As mentioned the proportions of varience explained and the scree
plot are identical. However SPSS produces this "Component Matrix"
which we, in class, have been calling "the loadings":
WEBEVAL1 -0.798 0.253 0.178 0.317 -0.370 0.167 -0.033 -0.037
WEBEVAL2 -0.764 0.487 0.026 0.188 0.186 -0.309 -0.108 -0.043
WEBEVAL3 -0.719 0.309 0.217 -0.564 -0.125 -0.040 0.043 0.052
WEBEVAL4 0.558 0.591 -0.563 -0.063 -0.029 0.131 0.030 -0.019
WEBEVAL5 0.864 0.161 0.313 -0.128 0.075 0.138 -0.221 -0.200
WEBEVAL6 0.876 0.252 0.237 0.100 0.008 0.017 -0.088 0.308
WEBEVAL7 -0.858 0.128 0.133 0.054 0.349 0.308 0.090 0.037
WEBEVAL8 0.847 0.256 0.316 0.111 0.000 -0.087 0.296 -0.094
Can anyone tell me why these are different (It seems likely that
this is a scaling of some kind as the SPSS ones just look to have
been made larger in some way). Or is it that SPSS is reporting
cumulatively while R is not?
Thanks in advance,
James
______________________________________________ R-help at stat.math.ethz.ch mailing list https://www.stat.math.ethz.ch/mailman/listinfo/r-help
On Tuesday, May 6, 2003, at 03:00 AM, Prof Brian Ripley wrote:
On Mon, 5 May 2003, James Howison wrote:
I am using R to do a principal components analysis for a class which is generally using SPSS - so some of my question relates to SPSS output (and this might not be the right place). I have scoured the mailing list and the web but can't get a feel for this. It is annoying because they will be marking to the SPSS output. Basically I'm getting different values for the component loadings in SPSS and in R - I suspect that there is some normalization or scaling going on that I don't understand (and there is plenty I don't understand). The scree-plots (and thus eigen values for each component) and Proportion of Variance figures are identical - but the factor loadings are an order of magnitude different. Basically the SPSS loadings are much higher than those shown by R. Should the loadings returned by the R princomp function and the SPSS "Component Matrix" be the same?
Only if they are defined the same. The length of a PCA loading is arbitrary. R's are of length (sum of squares of coefficients) one: how are SPSS's defined?
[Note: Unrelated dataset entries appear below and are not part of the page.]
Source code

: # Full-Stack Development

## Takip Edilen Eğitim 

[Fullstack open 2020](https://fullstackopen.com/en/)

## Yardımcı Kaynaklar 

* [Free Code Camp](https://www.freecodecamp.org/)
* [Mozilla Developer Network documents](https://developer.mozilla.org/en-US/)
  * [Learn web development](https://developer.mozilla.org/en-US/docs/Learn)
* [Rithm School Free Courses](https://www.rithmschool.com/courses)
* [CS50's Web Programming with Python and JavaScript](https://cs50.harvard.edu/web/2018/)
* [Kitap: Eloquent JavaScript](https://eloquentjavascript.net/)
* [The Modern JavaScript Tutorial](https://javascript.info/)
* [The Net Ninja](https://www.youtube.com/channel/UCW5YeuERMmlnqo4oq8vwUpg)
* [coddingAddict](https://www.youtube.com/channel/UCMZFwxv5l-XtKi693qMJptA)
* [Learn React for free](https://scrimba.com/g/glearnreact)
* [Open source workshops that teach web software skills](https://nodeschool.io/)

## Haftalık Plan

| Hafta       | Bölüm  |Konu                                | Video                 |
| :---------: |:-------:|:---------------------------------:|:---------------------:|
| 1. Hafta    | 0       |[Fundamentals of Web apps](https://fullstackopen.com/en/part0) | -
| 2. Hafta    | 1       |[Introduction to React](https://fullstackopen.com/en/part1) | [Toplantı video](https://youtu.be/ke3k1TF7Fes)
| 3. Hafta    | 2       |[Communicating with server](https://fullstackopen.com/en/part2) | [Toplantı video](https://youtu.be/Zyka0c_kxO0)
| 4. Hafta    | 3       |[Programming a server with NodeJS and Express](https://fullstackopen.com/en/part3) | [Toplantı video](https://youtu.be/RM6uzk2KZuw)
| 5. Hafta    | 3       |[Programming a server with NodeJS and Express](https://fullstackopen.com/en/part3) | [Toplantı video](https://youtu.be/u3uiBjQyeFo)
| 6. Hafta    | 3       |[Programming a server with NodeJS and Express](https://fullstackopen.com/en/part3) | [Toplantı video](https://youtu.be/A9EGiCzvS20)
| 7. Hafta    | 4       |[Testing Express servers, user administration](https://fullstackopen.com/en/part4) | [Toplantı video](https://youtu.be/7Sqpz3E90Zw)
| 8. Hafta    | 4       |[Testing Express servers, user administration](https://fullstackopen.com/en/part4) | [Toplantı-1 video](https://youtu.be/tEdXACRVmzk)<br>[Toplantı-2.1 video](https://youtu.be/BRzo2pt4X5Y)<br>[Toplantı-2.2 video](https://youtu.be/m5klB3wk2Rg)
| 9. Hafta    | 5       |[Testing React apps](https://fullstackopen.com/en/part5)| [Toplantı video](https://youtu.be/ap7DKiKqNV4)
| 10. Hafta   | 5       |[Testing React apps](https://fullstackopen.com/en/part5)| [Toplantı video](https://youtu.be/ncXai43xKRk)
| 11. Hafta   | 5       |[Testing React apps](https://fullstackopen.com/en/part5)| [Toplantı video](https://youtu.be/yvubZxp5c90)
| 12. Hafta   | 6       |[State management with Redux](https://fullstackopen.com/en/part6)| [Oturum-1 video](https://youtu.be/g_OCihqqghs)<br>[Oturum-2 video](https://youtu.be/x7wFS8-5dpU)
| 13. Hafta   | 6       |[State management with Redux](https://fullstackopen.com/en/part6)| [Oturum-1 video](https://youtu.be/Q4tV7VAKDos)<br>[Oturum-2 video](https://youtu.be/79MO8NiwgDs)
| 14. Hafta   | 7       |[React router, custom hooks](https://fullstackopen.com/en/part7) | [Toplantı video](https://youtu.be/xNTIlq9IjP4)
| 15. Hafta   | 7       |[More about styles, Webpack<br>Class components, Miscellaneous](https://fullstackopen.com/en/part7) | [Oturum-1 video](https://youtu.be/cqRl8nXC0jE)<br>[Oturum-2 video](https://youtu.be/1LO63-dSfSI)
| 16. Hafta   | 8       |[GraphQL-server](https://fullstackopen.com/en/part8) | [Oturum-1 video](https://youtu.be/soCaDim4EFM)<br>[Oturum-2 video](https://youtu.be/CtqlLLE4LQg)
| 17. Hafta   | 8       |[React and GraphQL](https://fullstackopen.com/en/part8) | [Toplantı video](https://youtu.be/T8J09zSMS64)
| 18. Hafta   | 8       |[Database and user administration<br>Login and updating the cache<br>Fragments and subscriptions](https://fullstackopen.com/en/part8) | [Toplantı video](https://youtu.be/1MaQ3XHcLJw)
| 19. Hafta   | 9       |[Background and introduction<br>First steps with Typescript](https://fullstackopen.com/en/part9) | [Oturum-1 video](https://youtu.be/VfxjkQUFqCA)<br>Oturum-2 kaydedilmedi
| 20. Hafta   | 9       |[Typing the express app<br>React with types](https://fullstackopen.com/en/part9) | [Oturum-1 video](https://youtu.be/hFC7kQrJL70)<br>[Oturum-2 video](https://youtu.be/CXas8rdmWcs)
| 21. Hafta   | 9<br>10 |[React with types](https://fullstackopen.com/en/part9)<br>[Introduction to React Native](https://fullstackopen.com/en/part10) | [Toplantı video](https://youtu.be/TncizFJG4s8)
I believe that, based on the "Factor Score Coefficients" section of the SPSS algorithm document (am I right in thinking that R's "loadings" are also "Factor Score coefficients") this is the calculations that SPSS is using? http://www.spss.com/tech/stat/Algorithms/11.5/factor.pdf To quote (in psuedo latex): The matrix of factor ladings based on factor m is: \lambda_m = \omega_m {\gamma_m}^{\frac{1}{2}} where \omega_m = (w_1,w_2,...,w_m) \gamma_m = diag(abs{y_1},abs{y_2},....,abs{y_m}) For a correlation matrix y_1 >= y_2 >= y_2 >= ... >= y_m are the eigenvalues and w_i are the corresponding eigenvectors of R, where R is the correlation matrix. (skipping down to the bottom of the document) the coefficients (loadings) are based on (PC without rotation (my example)) W = \lambda_m {\gamma_m}^-1 where S_m = factor structure matrix and \lambda_m = S_m for orthogonal rotations I'm afraid that my mathematical skills are not up to comparing these algorithm explained in the SPSS document with the R source code :( Hopefully the difference is obvious to somebody here.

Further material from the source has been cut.